_Task_:
Apart from the pictures, please restate every entry below exactly.

_Dataset entries_:
========
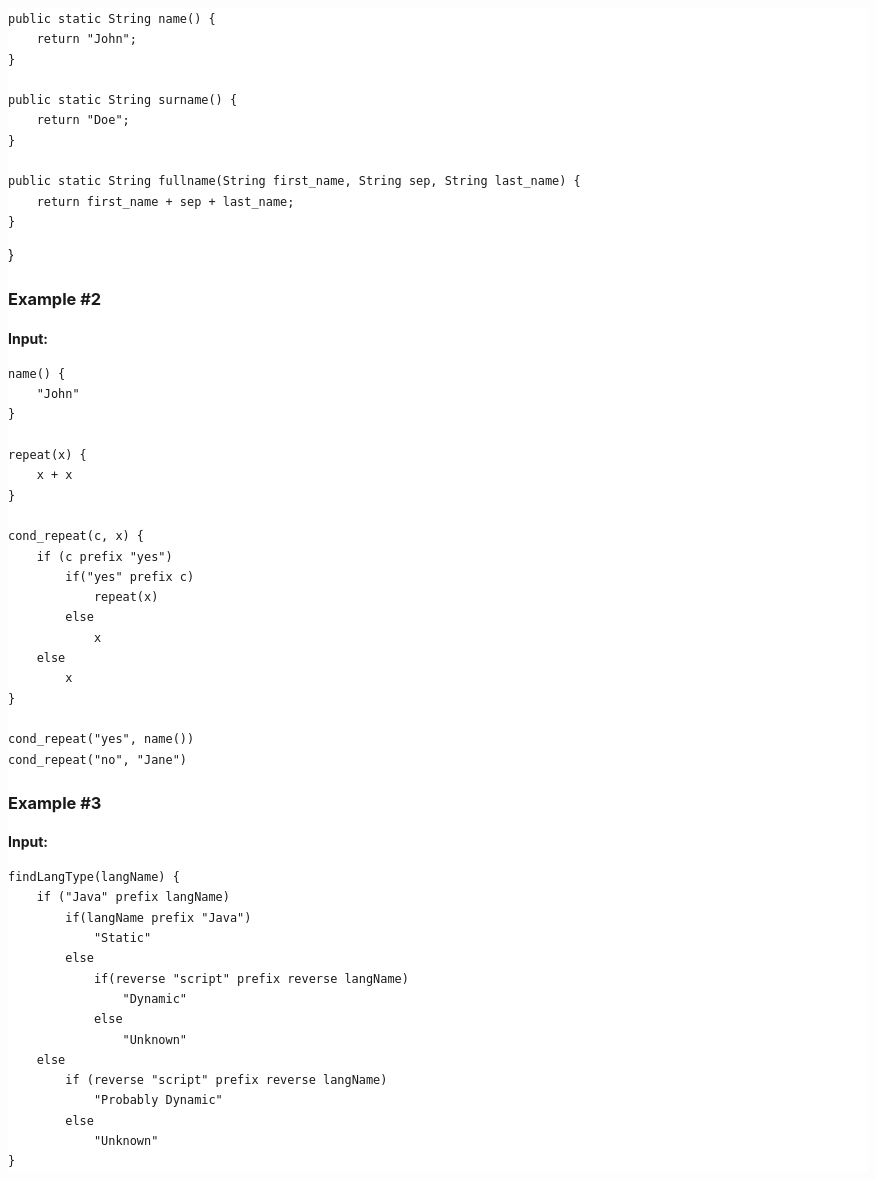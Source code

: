     public static String name() {
        return "John";
    }

    public static String surname() {
        return "Doe";
    }

    public static String fullname(String first_name, String sep, String last_name) {
        return first_name + sep + last_name;
    }
}

### Example #2

**Input:**

    name() {
        "John"
    }

    repeat(x) {
        x + x
    }

    cond_repeat(c, x) {
        if (c prefix "yes")
            if("yes" prefix c)
                repeat(x)
            else
                x
        else
            x
    }

    cond_repeat("yes", name())
    cond_repeat("no", "Jane")

### Example #3

**Input:**

    findLangType(langName) {
        if ("Java" prefix langName)
            if(langName prefix "Java")
                "Static"
            else
                if(reverse "script" prefix reverse langName)
                    "Dynamic"
                else
                    "Unknown"
        else
            if (reverse "script" prefix reverse langName)
                "Probably Dynamic"
            else
                "Unknown"
    }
========
_Reply_:
Source code

:     public static String name() {
        return "John";
    }

    public static String surname() {
        return "Doe";
    }

    public static String fullname(String first_name, String sep, String last_name) {
        return first_name + sep + last_name;
    }
}

### Example #2

**Input:**

    name() {
        "John"
    }

    repeat(x) {
        x + x
    }

    cond_repeat(c, x) {
        if (c prefix "yes")
            if("yes" prefix c)
                repeat(x)
            else
                x
        else
            x
    }

    cond_repeat("yes", name())
    cond_repeat("no", "Jane")

### Example #3

**Input:**

    findLangType(langName) {
        if ("Java" prefix langName)
            if(langName prefix "Java")
                "Static"
            else
                if(reverse "script" prefix reverse langName)
                    "Dynamic"
                else
                    "Unknown"
        else
            if (reverse "script" prefix reverse langName)
                "Probably Dynamic"
            else
                "Unknown"
    }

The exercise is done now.